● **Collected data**
########################################

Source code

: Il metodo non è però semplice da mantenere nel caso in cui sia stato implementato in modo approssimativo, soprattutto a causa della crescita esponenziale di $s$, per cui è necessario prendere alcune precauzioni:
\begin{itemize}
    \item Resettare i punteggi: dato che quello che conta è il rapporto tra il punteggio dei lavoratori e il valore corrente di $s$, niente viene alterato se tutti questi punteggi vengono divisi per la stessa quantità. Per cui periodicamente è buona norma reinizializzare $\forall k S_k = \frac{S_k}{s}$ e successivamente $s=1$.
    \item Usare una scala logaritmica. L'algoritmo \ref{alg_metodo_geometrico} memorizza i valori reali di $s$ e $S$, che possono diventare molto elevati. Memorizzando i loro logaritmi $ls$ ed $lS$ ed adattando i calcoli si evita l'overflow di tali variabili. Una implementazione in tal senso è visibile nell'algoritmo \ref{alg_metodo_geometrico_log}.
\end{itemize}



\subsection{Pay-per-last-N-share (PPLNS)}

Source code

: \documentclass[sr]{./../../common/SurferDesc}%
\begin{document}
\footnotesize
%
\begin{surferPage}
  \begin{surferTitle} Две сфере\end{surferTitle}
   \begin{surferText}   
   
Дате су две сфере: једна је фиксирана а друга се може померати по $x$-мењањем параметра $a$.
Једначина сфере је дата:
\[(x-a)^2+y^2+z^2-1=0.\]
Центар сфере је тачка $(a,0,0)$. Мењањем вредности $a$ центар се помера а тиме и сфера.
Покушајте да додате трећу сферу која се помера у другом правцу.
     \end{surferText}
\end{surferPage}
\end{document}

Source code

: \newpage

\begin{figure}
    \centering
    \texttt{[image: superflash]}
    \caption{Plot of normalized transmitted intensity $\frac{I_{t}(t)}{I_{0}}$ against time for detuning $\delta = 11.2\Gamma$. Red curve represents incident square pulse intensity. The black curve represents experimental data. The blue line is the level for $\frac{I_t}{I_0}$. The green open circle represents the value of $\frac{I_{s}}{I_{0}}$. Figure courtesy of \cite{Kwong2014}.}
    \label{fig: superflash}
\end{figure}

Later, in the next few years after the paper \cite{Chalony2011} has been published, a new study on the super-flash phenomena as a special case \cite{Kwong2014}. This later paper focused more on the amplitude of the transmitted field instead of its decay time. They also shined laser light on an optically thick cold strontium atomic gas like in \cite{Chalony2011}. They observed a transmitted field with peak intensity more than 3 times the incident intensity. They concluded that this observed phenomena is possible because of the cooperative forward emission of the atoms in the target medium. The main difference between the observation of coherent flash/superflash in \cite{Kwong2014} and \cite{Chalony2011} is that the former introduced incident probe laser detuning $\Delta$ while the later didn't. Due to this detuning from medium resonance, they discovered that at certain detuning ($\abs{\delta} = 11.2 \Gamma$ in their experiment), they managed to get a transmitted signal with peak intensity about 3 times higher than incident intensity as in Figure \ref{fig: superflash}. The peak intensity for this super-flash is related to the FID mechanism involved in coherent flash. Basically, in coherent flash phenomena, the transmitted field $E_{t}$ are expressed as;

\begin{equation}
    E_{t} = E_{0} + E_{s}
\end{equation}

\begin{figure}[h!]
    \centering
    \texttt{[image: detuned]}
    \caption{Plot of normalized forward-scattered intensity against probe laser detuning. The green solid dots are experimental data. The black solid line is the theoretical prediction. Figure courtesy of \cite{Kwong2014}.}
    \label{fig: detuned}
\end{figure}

########################################

● **Your task**
Could you return the data above exactly as it stands?

● **Written solution**
Source code

: Il metodo non è però semplice da mantenere nel caso in cui sia stato implementato in modo approssimativo, soprattutto a causa della crescita esponenziale di $s$, per cui è necessario prendere alcune precauzioni:
\begin{itemize}
    \item Resettare i punteggi: dato che quello che conta è il rapporto tra il punteggio dei lavoratori e il valore corrente di $s$, niente viene alterato se tutti questi punteggi vengono divisi per la stessa quantità. Per cui periodicamente è buona norma reinizializzare $\forall k S_k = \frac{S_k}{s}$ e successivamente $s=1$.
    \item Usare una scala logaritmica. L'algoritmo \ref{alg_metodo_geometrico} memorizza i valori reali di $s$ e $S$, che possono diventare molto elevati. Memorizzando i loro logaritmi $ls$ ed $lS$ ed adattando i calcoli si evita l'overflow di tali variabili. Una implementazione in tal senso è visibile nell'algoritmo \ref{alg_metodo_geometrico_log}.
\end{itemize}



\subsection{Pay-per-last-N-share (PPLNS)}

Source code

: \documentclass[sr]{./../../common/SurferDesc}%
\begin{document}
\footnotesize
%
\begin{surferPage}
  \begin{surferTitle} Две сфере\end{surferTitle}
   \begin{surferText}   
   
Дате су две сфере: једна је фиксирана а друга се може померати по $x$-мењањем параметра $a$.
Једначина сфере је дата:
\[(x-a)^2+y^2+z^2-1=0.\]
Центар сфере је тачка $(a,0,0)$. Мењањем вредности $a$ центар се помера а тиме и сфера.
Покушајте да додате трећу сферу која се помера у другом правцу.
     \end{surferText}
\end{surferPage}
\end{document}

Source code

: \newpage

\begin{figure}
    \centering
    \texttt{[image: superflash]}
    \caption{Plot of normalized transmitted intensity $\frac{I_{t}(t)}{I_{0}}$ against time for detuning $\delta = 11.2\Gamma$. Red curve represents incident square pulse intensity. The black curve represents experimental data. The blue line is the level for $\frac{I_t}{I_0}$. The green open circle represents the value of $\frac{I_{s}}{I_{0}}$. Figure courtesy of \cite{Kwong2014}.}
    \label{fig: superflash}
\end{figure}

Later, in the next few years after the paper \cite{Chalony2011} has been published, a new study on the super-flash phenomena as a special case \cite{Kwong2014}. This later paper focused more on the amplitude of the transmitted field instead of its decay time. They also shined laser light on an optically thick cold strontium atomic gas like in \cite{Chalony2011}. They observed a transmitted field with peak intensity more than 3 times the incident intensity. They concluded that this observed phenomena is possible because of the cooperative forward emission of the atoms in the target medium. The main difference between the observation of coherent flash/superflash in \cite{Kwong2014} and \cite{Chalony2011} is that the former introduced incident probe laser detuning $\Delta$ while the later didn't. Due to this detuning from medium resonance, they discovered that at certain detuning ($\abs{\delta} = 11.2 \Gamma$ in their experiment), they managed to get a transmitted signal with peak intensity about 3 times higher than incident intensity as in Figure \ref{fig: superflash}. The peak intensity for this super-flash is related to the FID mechanism involved in coherent flash. Basically, in coherent flash phenomena, the transmitted field $E_{t}$ are expressed as;

\begin{equation}
    E_{t} = E_{0} + E_{s}
\end{equation}

\begin{figure}[h!]
    \centering
    \texttt{[image: detuned]}
    \caption{Plot of normalized forward-scattered intensity against probe laser detuning. The green solid dots are experimental data. The black solid line is the theoretical prediction. Figure courtesy of \cite{Kwong2014}.}
    \label{fig: detuned}
\end{figure}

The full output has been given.